Your fastest runs aren't always your fittest
You can run a personal best and be less fit than you were a month ago. A fast time mostly tells you the conditions were good that day, not that you've actually improved.
I ran by feel for years. Watch on, every run on Strava, splits for everything, and still no real idea whether I was improving or just logging miles. That's the part that took me too long to get: it's not that you're short on data. You're drowning in it. The numbers just don't compare like for like. A slow grind uphill in the heat can be a fitter run than a quick one on a flat loop when you're rested, and a raw split will never tell you that.
Quick disclosure since it's relevant: I'm the dev of a running app (Bolty, iPhone only), so that's my bias out in the open. The thing I got obsessed with wasn't another dashboard. It was getting a straight answer to "am I actually progressing." So after each run it compares the session to your own past runs of the same type (similar effort, similar distance), recalculates your pace as if the route were flat, and tells you in plain words whether you're trending up or just stacking fatigue. Not "you ran 6.2k." More like: that hilly tempo was actually 10 seconds a k faster than last month's flat one once you level out the climb, and at a lower heart rate. That's progress you can see instead of guess at.

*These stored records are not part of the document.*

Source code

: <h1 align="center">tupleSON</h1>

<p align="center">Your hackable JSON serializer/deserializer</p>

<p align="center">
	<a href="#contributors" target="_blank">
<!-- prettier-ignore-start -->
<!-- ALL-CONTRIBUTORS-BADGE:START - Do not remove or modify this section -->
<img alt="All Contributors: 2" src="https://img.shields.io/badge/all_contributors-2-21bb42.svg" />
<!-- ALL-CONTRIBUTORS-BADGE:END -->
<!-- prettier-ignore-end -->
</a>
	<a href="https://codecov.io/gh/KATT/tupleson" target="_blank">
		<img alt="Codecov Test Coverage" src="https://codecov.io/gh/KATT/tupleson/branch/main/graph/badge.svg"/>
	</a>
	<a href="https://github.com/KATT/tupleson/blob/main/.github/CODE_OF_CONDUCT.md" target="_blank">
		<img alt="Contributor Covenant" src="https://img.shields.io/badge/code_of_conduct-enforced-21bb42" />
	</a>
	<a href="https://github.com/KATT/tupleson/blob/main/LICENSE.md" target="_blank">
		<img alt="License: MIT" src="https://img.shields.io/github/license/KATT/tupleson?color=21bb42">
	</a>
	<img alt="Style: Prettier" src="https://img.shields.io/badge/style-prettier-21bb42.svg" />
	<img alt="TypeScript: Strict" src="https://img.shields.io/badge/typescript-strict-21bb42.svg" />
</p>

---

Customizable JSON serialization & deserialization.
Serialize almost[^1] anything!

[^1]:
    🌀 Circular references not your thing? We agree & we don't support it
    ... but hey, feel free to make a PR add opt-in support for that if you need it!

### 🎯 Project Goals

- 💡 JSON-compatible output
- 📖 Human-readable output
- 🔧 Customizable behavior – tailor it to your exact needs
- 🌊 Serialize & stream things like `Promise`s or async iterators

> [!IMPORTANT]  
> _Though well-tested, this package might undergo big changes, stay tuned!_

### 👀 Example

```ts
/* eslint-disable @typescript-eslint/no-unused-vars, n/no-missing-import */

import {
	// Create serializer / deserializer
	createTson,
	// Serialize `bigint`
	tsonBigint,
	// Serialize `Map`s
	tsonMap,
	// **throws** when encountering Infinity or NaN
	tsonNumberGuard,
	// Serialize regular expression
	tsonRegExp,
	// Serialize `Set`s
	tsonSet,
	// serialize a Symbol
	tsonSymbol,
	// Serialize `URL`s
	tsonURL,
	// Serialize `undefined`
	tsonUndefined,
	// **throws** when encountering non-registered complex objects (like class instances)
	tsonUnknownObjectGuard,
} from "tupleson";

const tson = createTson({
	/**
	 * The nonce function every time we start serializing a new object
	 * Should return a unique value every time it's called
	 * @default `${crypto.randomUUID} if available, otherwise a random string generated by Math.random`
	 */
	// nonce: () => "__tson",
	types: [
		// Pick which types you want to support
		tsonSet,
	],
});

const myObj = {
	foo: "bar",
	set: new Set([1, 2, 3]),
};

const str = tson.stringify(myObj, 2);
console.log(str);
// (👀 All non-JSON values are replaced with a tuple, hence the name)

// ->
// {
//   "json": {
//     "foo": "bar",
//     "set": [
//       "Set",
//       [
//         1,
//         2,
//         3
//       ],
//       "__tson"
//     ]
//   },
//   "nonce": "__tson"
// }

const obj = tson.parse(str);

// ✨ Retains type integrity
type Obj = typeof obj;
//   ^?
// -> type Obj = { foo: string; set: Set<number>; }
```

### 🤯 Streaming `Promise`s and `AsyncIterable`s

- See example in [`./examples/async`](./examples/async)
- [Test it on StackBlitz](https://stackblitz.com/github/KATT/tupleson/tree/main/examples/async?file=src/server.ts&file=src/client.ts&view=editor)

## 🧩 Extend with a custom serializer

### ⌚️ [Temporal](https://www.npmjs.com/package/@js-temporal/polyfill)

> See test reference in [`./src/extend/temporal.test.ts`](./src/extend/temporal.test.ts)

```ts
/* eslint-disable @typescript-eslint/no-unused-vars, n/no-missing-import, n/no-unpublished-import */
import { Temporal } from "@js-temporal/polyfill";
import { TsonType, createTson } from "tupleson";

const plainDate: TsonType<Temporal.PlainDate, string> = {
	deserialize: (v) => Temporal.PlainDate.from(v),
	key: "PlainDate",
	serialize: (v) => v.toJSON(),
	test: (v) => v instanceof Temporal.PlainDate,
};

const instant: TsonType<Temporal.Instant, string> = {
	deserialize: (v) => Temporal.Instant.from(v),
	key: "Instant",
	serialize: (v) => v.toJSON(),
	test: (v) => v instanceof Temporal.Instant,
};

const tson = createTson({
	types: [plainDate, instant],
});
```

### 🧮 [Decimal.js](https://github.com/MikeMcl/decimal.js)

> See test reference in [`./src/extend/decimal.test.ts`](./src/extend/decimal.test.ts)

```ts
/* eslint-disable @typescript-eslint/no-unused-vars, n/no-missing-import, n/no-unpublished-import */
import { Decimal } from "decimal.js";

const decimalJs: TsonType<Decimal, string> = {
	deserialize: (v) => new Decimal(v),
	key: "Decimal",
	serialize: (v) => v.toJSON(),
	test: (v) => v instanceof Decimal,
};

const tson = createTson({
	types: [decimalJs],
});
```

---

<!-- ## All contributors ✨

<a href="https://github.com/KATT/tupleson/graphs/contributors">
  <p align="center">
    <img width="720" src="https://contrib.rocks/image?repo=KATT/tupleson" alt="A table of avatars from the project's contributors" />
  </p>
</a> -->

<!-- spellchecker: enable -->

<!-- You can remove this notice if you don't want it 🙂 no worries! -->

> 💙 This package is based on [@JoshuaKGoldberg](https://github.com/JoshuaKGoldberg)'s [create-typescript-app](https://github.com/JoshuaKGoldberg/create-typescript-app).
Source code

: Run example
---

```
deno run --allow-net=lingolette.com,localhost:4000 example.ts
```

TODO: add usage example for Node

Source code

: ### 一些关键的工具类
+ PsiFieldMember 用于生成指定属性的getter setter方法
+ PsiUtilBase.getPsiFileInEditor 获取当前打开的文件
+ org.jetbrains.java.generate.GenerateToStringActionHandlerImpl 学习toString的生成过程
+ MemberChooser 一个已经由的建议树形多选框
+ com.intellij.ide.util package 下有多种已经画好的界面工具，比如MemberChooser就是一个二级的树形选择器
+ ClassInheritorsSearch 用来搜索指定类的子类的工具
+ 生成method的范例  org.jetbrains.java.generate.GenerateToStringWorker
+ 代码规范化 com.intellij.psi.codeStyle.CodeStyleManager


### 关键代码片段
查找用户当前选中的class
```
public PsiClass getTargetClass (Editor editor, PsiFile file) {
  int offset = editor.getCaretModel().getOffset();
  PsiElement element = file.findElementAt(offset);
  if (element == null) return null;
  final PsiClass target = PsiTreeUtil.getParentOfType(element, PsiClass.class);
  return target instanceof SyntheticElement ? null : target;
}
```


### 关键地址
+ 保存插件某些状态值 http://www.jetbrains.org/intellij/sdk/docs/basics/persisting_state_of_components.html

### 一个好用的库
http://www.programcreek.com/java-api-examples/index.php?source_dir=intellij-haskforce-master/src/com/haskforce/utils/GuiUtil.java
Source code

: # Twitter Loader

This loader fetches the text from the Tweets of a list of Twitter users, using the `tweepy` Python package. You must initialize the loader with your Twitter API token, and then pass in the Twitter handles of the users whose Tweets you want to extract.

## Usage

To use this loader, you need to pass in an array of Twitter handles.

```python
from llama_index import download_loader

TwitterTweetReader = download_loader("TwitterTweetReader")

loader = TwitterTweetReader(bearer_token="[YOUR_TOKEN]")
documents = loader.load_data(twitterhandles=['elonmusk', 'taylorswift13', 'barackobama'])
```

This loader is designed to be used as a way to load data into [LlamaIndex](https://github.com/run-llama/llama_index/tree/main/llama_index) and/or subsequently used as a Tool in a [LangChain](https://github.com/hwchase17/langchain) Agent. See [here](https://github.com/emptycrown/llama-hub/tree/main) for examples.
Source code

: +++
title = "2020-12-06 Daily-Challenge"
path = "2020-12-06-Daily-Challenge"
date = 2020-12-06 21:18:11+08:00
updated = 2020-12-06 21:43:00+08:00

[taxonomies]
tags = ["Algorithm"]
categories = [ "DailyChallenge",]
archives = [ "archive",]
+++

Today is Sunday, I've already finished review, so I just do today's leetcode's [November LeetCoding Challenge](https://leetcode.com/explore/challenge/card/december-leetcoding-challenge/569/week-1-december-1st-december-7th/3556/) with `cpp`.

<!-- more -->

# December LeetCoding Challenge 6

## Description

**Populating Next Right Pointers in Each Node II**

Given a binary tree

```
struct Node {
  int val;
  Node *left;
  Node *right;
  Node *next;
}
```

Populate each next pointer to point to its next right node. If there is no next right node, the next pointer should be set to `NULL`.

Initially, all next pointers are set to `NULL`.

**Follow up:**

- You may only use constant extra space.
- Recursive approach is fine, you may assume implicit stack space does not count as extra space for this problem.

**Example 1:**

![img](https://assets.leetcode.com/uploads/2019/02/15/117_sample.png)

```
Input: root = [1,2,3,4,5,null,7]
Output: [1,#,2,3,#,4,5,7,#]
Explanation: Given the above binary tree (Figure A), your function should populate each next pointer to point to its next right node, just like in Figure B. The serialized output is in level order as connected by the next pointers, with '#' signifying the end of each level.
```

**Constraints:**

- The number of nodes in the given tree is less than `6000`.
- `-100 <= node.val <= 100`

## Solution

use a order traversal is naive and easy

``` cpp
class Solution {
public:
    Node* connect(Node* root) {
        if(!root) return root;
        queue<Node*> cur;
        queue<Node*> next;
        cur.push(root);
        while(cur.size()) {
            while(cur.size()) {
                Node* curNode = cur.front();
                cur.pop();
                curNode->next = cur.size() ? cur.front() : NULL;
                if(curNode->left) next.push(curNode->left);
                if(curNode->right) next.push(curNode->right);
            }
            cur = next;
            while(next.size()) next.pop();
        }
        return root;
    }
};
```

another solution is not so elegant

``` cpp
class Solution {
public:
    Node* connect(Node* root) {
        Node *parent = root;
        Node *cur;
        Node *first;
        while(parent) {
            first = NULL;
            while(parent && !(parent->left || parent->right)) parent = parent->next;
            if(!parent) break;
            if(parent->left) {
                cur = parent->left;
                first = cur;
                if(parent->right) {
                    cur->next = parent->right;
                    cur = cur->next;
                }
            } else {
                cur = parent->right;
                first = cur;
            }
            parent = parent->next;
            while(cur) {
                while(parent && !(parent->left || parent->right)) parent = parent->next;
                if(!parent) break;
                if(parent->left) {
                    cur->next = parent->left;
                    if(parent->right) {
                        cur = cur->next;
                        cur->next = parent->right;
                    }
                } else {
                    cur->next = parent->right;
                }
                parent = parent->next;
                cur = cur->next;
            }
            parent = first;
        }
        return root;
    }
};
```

Two honest things, because this sub will sniff it out otherwise. If you already know how to read your own training, you genuinely don't need an app for it, a notebook does the job. And it won't run for you. This is for people who run, stare at the numbers afterwards, and still feel like they're guessing.
Either way, the bit worth keeping: stop trusting a raw split to tell you if you're fitter. Level out the hills, compare the same kind of effort, and the whole picture changes.